My friend said these words to me today: “I’m not following Jesus”. Of course he is following Jesus, but he is not following Jesus at the same time. He lives in the tension of not being able to follow when certain aspects of his life come into question. He is left helpless and unable to make the journey.

Certain texts from the scriptures come to his mind, he associates himself with the one who wanted to bury his father before following Jesus, or the one who wants to say goodbye to his family first (Lk. 9.57-62). Scripture seemingly condemns him. Shouldn’t we all fear the words of Jesus in this passage? Are we really fit to follow him? And what exactly was Jesus intention in saying these things? Is he really discouraging people from following him if they’re unfit? Is it that simple, or is there a motivation behind his words? Is he trying to help people see that, without his help, they are unfit to follow him?

The rich young ruler could not leave his wealth to follow Jesus. Jesus says:

I tell you the truth, it is hard for a rich man to enter the kingdom of heaven. Again I tell you, it is easier for a camel to go through the eye of a needle than for a rich man to enter the kingdom of God

Mt. 19.16-30

The disciples ask “Who then can be saved?”

Jesus says “With man this is impossible, but with God all things are possible.”

All things are possible? Even the transformation of people who’s broken hearts cling to the fractured creation?

If you could give your sin to God, you wouldn’t need God.

Immediately Peter boasts that he, and the other disciples, had left everything to follow Jesus. But was this true? No. When it came to dying on the cross with Jesus, Peter was out. He could not afford the cost of following Jesus. All the other disciples fled. They would rather cling and return to life as they had known it than face death. It was not until after the resurrection, and the transformation that became available through its power that Peter became the person Jesus called him to be. Tradition has it that he was eventually crucified, upside down. The hope is that tomorrow does not have to be the same as today.

A mentor of mine says “If you could give your sin to God, you wouldn’t need God.” Consequently repentance looks like saying “God I can’t give this up, but I’m willing to let you take it from me.”

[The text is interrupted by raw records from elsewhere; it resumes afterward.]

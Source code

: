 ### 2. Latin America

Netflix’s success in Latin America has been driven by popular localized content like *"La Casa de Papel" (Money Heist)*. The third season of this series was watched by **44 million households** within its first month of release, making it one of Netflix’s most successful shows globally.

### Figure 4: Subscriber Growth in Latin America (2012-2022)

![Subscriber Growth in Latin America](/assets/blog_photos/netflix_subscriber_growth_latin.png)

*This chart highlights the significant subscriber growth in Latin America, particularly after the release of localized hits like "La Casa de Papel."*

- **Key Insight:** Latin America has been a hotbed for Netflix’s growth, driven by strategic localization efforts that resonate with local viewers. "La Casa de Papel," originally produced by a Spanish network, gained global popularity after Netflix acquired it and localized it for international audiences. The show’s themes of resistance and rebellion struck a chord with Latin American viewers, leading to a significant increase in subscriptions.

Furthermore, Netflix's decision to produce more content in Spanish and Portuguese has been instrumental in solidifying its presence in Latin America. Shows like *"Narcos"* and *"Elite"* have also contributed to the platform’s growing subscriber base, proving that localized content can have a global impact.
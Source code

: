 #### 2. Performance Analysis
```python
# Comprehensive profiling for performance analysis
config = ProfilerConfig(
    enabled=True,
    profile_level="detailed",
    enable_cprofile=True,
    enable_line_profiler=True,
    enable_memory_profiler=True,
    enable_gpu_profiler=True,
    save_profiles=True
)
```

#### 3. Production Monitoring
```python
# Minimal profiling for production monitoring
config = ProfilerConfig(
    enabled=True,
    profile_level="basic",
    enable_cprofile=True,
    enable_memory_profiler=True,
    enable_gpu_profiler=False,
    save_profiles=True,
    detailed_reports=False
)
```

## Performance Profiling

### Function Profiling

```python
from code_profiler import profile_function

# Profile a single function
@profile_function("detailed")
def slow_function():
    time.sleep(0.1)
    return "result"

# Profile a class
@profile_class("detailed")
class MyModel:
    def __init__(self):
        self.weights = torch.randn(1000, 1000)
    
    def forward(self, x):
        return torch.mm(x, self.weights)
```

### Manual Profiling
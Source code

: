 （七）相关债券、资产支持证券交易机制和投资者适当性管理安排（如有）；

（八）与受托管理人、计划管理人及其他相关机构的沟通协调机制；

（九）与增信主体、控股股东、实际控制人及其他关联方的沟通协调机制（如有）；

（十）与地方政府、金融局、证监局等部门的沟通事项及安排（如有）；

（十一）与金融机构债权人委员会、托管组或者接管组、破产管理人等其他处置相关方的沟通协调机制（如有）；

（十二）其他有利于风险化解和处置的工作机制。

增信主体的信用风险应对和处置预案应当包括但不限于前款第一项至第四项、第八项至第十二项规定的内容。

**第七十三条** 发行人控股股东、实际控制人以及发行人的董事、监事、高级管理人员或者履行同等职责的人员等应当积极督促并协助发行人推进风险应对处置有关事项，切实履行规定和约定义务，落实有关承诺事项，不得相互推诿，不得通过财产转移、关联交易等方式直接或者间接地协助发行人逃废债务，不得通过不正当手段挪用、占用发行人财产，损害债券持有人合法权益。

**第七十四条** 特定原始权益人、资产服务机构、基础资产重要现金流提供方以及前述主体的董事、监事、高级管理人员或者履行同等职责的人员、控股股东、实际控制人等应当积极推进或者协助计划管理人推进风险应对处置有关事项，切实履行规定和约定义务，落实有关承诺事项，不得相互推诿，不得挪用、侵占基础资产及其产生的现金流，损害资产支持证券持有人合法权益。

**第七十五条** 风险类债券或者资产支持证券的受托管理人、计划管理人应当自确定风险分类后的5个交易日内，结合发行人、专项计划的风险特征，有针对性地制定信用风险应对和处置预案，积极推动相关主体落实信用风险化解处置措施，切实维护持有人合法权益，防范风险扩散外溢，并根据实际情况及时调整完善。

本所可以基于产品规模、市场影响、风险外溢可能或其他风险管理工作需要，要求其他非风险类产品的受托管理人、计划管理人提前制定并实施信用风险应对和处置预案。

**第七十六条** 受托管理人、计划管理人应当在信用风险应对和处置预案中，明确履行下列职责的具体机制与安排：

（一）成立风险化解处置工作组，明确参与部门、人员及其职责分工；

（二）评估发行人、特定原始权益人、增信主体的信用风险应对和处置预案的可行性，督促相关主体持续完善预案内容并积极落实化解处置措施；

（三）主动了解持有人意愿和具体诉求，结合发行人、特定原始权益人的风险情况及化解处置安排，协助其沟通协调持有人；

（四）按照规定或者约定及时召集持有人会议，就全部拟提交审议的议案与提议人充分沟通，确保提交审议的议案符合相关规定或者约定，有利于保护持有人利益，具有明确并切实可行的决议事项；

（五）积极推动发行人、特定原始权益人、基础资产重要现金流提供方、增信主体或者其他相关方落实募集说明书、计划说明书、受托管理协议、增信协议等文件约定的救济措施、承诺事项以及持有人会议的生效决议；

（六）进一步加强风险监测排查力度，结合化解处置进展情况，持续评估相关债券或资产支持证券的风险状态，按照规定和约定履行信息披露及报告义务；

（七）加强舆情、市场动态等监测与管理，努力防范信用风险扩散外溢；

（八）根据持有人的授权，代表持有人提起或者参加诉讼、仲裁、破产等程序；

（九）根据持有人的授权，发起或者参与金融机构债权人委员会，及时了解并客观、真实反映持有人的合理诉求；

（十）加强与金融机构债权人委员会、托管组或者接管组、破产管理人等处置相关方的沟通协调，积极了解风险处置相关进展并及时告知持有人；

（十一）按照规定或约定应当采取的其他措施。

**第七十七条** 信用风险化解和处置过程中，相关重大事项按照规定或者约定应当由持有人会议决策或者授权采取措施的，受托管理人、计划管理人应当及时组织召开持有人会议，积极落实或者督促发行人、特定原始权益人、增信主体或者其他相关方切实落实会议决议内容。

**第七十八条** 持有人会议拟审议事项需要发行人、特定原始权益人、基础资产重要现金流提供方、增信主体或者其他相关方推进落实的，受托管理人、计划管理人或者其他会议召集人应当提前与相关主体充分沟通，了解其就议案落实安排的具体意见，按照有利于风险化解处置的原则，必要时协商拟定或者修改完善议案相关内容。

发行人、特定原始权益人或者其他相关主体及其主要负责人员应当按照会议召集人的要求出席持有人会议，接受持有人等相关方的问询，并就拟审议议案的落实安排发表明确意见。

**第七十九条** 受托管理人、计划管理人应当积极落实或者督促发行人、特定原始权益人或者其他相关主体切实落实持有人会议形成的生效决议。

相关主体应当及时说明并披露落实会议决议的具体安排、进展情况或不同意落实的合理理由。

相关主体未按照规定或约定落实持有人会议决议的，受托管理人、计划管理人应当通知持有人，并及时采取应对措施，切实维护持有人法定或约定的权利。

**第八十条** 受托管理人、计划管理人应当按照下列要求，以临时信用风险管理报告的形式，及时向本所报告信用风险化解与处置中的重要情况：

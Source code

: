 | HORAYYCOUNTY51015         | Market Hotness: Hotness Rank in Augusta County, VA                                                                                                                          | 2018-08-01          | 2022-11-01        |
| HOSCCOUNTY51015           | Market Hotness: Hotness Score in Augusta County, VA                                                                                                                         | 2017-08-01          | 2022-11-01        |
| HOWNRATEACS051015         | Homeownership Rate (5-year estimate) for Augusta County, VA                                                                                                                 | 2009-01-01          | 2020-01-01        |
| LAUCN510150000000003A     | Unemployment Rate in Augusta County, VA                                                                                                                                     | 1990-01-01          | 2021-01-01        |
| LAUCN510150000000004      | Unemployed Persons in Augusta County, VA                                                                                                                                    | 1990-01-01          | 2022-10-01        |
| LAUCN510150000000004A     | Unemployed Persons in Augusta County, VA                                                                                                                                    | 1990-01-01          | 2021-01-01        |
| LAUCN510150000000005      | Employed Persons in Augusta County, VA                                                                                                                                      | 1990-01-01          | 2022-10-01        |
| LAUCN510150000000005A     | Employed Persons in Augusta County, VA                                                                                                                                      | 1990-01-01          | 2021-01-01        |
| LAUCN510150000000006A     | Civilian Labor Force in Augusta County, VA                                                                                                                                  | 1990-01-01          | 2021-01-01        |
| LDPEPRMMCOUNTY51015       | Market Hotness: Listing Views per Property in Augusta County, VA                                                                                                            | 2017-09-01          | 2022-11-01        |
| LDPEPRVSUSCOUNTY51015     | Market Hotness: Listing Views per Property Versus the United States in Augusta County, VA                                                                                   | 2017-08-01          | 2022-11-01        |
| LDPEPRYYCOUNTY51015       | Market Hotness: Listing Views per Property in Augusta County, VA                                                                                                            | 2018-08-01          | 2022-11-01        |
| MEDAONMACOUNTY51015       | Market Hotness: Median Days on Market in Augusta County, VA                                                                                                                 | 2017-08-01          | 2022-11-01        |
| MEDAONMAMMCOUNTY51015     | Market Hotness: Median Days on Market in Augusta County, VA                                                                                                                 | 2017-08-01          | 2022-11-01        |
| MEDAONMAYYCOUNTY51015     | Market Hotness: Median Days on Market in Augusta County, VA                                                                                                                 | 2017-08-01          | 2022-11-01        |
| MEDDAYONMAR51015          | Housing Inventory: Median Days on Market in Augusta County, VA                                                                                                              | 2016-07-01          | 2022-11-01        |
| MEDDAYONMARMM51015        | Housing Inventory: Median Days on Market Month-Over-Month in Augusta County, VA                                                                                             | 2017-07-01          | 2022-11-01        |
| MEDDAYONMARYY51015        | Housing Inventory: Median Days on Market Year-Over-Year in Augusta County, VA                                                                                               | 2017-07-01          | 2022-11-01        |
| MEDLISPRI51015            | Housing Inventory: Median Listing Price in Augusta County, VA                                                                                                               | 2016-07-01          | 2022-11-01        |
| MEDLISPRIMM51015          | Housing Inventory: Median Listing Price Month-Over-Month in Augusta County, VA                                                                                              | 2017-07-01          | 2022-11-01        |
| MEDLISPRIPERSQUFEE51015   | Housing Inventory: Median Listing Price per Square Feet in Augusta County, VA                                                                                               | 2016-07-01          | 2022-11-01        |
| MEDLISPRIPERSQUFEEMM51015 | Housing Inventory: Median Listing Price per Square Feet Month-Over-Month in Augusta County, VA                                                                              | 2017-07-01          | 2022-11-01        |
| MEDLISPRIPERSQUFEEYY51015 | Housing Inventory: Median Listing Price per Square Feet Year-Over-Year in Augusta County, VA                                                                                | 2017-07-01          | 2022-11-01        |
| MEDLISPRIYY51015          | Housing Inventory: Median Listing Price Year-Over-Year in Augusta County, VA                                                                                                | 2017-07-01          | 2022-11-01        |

The reality of following Jesus

Perhaps Jesus is so harsh, and in ways demanding, regarding the cost of following him so that we’re forced to see that we can’t clean ourselves up enough to join him on the journey. The good news is that Jesus still meets us there, and if you’re willing he will change you. You have to hit that brick wall, you have to realize that you simply can’t will the change you want, so that you can come to realize that unless God shows up and changes you … well … you’re hopeless.

And this is the problem ultimately. Nobody likes feeling weak, powerless, out of control, and desperate. But for some reason this is where God meets us, and loves us. James Dunn argues that the Christian journey associates more closely with Jesus experience of death and crucifixion than the resurrection. We live between these two realities. We continually die to ourselves, and we continually experience the new life breaking in through the cracks of this reality. Yet we do not find ourselves able to live completely in new creation until we fully die. It’s a hard road, but it’s one through Jesus’ strength and mercy that my friend can follow.

But all this knowledge doesn’t necessarily make the reality easier. I will not only pray for my friend, but I will continue to journey through this with him. It won’t be easy, but we will die together. We face the challenge of wanting to follow Jesus yet failing to follow him, and in this tension we actually discover how our failure will help us follow him all the more. It is when we are weak that Jesus’ faithfulness on our behalf is all the more beautiful.